-- EXCERPTED DATA --
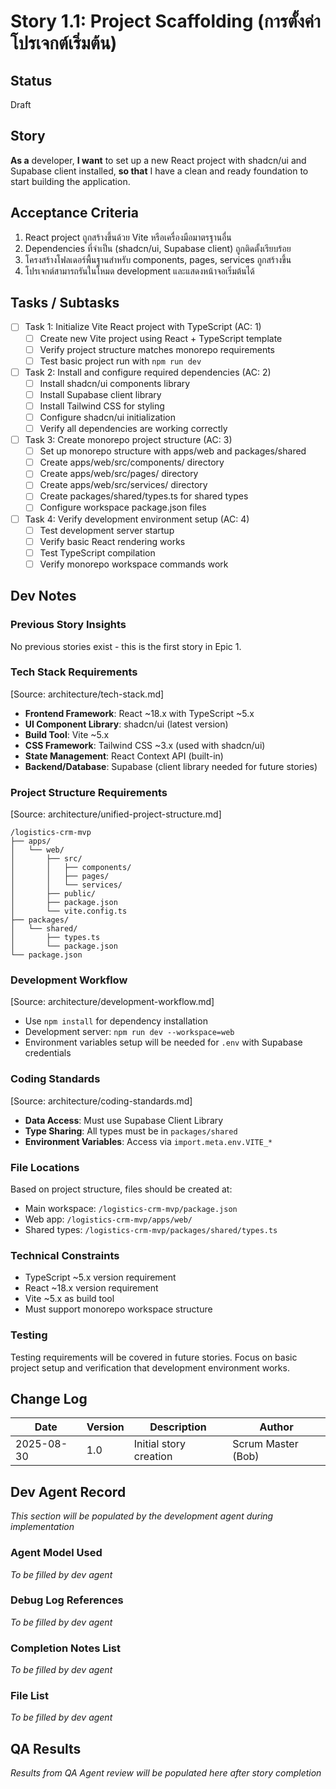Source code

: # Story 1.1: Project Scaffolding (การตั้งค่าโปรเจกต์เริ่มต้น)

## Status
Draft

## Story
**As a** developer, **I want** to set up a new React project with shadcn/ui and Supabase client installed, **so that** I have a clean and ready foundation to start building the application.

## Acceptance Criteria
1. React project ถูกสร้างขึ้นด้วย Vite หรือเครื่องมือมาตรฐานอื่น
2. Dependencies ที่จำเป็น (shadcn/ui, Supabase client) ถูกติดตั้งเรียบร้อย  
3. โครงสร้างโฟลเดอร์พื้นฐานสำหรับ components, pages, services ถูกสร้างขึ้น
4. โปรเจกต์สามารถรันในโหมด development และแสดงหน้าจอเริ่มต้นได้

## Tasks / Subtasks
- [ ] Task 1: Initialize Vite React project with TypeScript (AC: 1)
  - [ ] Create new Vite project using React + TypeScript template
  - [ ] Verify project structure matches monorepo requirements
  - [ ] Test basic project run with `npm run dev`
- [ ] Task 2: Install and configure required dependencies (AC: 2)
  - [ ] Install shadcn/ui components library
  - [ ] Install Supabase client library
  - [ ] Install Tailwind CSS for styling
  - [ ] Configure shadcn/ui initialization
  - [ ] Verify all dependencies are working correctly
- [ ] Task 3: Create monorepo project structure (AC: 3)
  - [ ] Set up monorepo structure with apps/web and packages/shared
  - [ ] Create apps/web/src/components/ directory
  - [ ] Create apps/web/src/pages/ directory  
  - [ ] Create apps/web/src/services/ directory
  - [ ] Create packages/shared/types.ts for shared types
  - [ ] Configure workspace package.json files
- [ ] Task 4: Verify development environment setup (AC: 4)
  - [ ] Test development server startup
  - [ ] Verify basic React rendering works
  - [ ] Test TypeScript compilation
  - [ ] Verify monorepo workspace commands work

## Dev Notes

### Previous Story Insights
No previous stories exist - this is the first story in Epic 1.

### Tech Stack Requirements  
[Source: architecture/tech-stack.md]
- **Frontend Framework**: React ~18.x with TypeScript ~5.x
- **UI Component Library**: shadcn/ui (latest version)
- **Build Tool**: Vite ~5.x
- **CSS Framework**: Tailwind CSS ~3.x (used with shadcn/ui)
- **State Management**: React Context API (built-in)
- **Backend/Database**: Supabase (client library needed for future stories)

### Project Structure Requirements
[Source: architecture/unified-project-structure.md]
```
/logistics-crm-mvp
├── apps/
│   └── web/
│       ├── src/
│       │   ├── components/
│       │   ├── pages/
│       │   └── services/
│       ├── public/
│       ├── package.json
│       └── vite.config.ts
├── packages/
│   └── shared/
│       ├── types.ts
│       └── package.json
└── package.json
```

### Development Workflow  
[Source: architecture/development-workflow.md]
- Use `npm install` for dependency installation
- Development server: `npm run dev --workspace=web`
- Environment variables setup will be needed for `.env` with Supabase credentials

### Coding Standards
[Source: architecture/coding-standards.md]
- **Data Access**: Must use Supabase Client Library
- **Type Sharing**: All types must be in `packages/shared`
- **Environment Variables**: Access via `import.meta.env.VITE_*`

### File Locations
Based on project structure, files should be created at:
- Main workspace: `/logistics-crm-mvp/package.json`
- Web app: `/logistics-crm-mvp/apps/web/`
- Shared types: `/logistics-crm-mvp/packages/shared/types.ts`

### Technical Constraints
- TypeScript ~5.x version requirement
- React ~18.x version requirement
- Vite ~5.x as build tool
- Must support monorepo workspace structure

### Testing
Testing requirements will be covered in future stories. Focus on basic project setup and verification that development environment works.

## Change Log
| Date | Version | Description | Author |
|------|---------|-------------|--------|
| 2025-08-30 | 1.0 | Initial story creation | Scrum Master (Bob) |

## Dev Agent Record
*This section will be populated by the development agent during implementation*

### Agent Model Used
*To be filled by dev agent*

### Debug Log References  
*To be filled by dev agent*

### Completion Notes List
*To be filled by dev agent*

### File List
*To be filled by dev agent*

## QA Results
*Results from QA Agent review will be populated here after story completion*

-- AIM OF THE EXERCISE --
Please, without any pictures, write out exactly the lines of the listing from its first line through the line that holds "- **Backend/Database**: Supabase", ends included, and nothing beyond them.

-- RESPONSE TO THE TASK --
Source code

: # Story 1.1: Project Scaffolding (การตั้งค่าโปรเจกต์เริ่มต้น)

## Status
Draft

## Story
**As a** developer, **I want** to set up a new React project with shadcn/ui and Supabase client installed, **so that** I have a clean and ready foundation to start building the application.

## Acceptance Criteria
1. React project ถูกสร้างขึ้นด้วย Vite หรือเครื่องมือมาตรฐานอื่น
2. Dependencies ที่จำเป็น (shadcn/ui, Supabase client) ถูกติดตั้งเรียบร้อย  
3. โครงสร้างโฟลเดอร์พื้นฐานสำหรับ components, pages, services ถูกสร้างขึ้น
4. โปรเจกต์สามารถรันในโหมด development และแสดงหน้าจอเริ่มต้นได้

## Tasks / Subtasks
- [ ] Task 1: Initialize Vite React project with TypeScript (AC: 1)
  - [ ] Create new Vite project using React + TypeScript template
  - [ ] Verify project structure matches monorepo requirements
  - [ ] Test basic project run with `npm run dev`
- [ ] Task 2: Install and configure required dependencies (AC: 2)
  - [ ] Install shadcn/ui components library
  - [ ] Install Supabase client library
  - [ ] Install Tailwind CSS for styling
  - [ ] Configure shadcn/ui initialization
  - [ ] Verify all dependencies are working correctly
- [ ] Task 3: Create monorepo project structure (AC: 3)
  - [ ] Set up monorepo structure with apps/web and packages/shared
  - [ ] Create apps/web/src/components/ directory
  - [ ] Create apps/web/src/pages/ directory  
  - [ ] Create apps/web/src/services/ directory
  - [ ] Create packages/shared/types.ts for shared types
  - [ ] Configure workspace package.json files
- [ ] Task 4: Verify development environment setup (AC: 4)
  - [ ] Test development server startup
  - [ ] Verify basic React rendering works
  - [ ] Test TypeScript compilation
  - [ ] Verify monorepo workspace commands work

## Dev Notes

### Previous Story Insights
No previous stories exist - this is the first story in Epic 1.

### Tech Stack Requirements  
[Source: architecture/tech-stack.md]
- **Frontend Framework**: React ~18.x with TypeScript ~5.x
- **UI Component Library**: shadcn/ui (latest version)
- **Build Tool**: Vite ~5.x
- **CSS Framework**: Tailwind CSS ~3.x (used with shadcn/ui)
- **State Management**: React Context API (built-in)
- **Backend/Database**: Supabase (client library needed for future stories)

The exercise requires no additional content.